(Document images with source code)

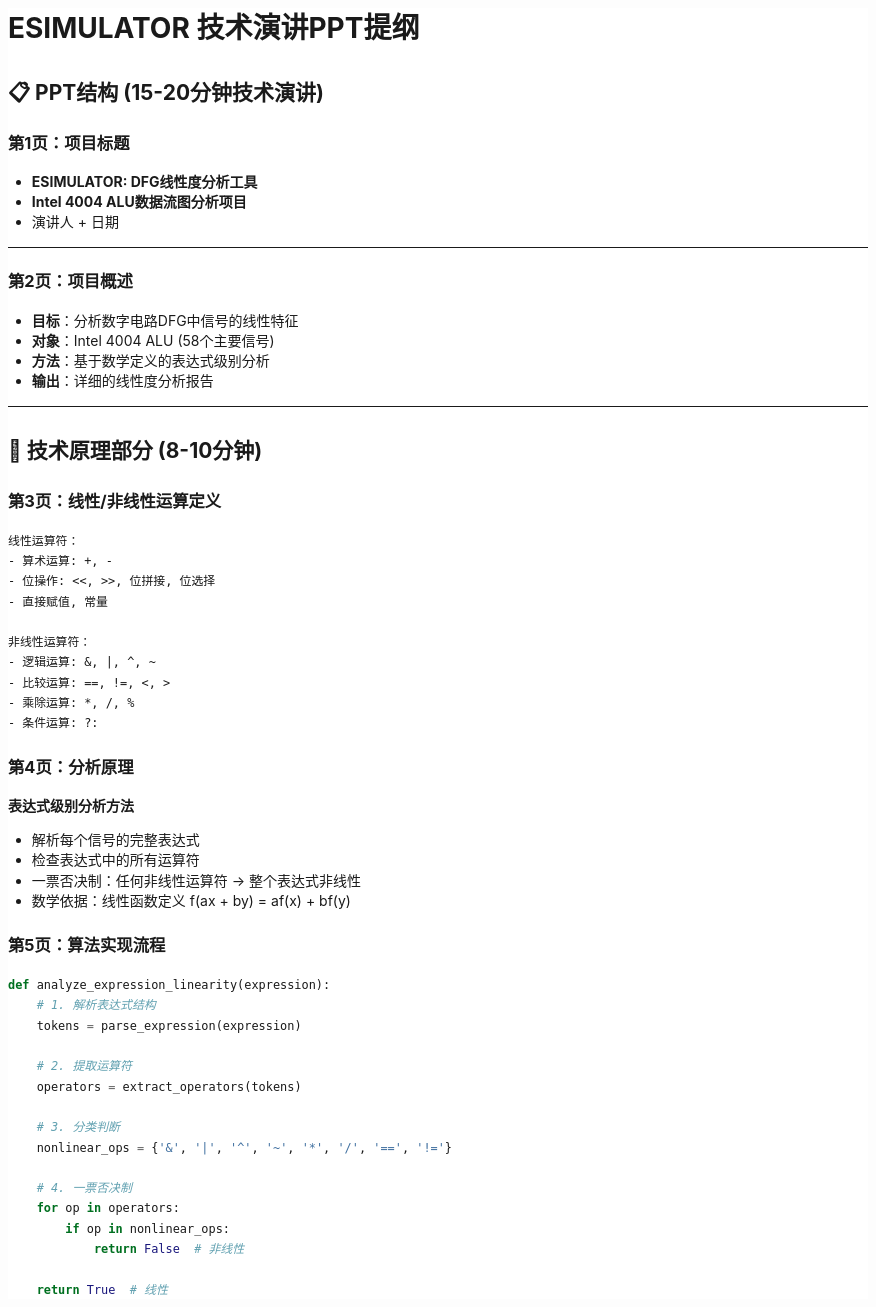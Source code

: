 # ESIMULATOR 技术演讲PPT提纲

## 📋 PPT结构 (15-20分钟技术演讲)

### 第1页：项目标题
- **ESIMULATOR: DFG线性度分析工具**
- **Intel 4004 ALU数据流图分析项目**
- 演讲人 + 日期

---

### 第2页：项目概述
- **目标**：分析数字电路DFG中信号的线性特征
- **对象**：Intel 4004 ALU (58个主要信号)
- **方法**：基于数学定义的表达式级别分析
- **输出**：详细的线性度分析报告

---

## 🔧 技术原理部分 (8-10分钟)

### 第3页：线性/非线性运算定义
```
线性运算符：
- 算术运算: +, -
- 位操作: <<, >>, 位拼接, 位选择
- 直接赋值, 常量

非线性运算符：
- 逻辑运算: &, |, ^, ~
- 比较运算: ==, !=, <, >
- 乘除运算: *, /, %
- 条件运算: ?:
```

### 第4页：分析原理
**表达式级别分析方法**
- 解析每个信号的完整表达式
- 检查表达式中的所有运算符
- 一票否决制：任何非线性运算符 → 整个表达式非线性
- 数学依据：线性函数定义 f(ax + by) = af(x) + bf(y)

### 第5页：算法实现流程
```python
def analyze_expression_linearity(expression):
    # 1. 解析表达式结构
    tokens = parse_expression(expression)
    
    # 2. 提取运算符
    operators = extract_operators(tokens)
    
    # 3. 分类判断
    nonlinear_ops = {'&', '|', '^', '~', '*', '/', '==', '!='}
    
    # 4. 一票否决制
    for op in operators:
        if op in nonlinear_ops:
            return False  # 非线性
    
    return True  # 线性
```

### [What to produce]
Copy all lines of the records that have the string "Intel" in them.

### [Task solution]
- **Intel 4004 ALU数据流图分析项目**
- **对象**：Intel 4004 ALU (58个主要信号)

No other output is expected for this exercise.